Determination of a Suitable Avian Cell Line for the Quantification of Avian Reovirus via Plaque Assays.

Abstract

Avian reovirus (ARV) infections pose a significant economic threat to poultry production despite biocontainment and routine vaccination efforts. Quantifying ARV load is essential for understanding infection dynamics. There is a widespread misperception that ARVs in cultures do not produce countable plaques, leading most in the field to use the less useful 50% tissue culture infectious dose quantifications.
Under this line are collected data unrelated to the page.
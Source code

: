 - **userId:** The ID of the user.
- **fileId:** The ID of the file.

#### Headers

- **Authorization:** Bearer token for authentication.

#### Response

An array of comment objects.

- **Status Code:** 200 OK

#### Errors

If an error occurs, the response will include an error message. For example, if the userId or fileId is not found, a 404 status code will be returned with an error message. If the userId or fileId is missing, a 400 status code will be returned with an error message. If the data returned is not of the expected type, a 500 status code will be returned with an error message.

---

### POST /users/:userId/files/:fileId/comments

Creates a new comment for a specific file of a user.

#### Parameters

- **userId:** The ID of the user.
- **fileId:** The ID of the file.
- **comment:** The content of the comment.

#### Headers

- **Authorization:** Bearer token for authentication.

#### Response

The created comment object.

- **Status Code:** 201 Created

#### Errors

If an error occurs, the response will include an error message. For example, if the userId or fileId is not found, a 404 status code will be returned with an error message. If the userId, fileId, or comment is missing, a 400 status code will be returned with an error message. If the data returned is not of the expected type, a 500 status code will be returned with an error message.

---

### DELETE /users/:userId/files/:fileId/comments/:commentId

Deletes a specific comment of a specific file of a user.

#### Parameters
Here, we compare the suitability of two well-known avian cell lines, quail myoblast clone 5 (QM5) and leghorn male hepatocellular carcinoma (LMH), for use in plaque assays for the quantification of ARV. LMH cells, which exhibit syncytia formation postinfection, proved unsuitable for plaque assays due to poor substrate adherence, the tendency to form syncytia-like conglomerations of cells even when uninfected, and the tendency for areas of the substrate cleared by viral cytopathic effect (CPE) to quickly fill in with new cell growth. In contrast, QM5 cells demonstrated clear contact inhibition and well-defined CPE, enabling distinct, countable plaques even at high virus titers. Therefore, although LMH cells are advantageous for viral propagation, QM5 cells are better suited for plaque assays to assess ARV infectivity, with QM5 enabling more precise viral growth tracking and quantification.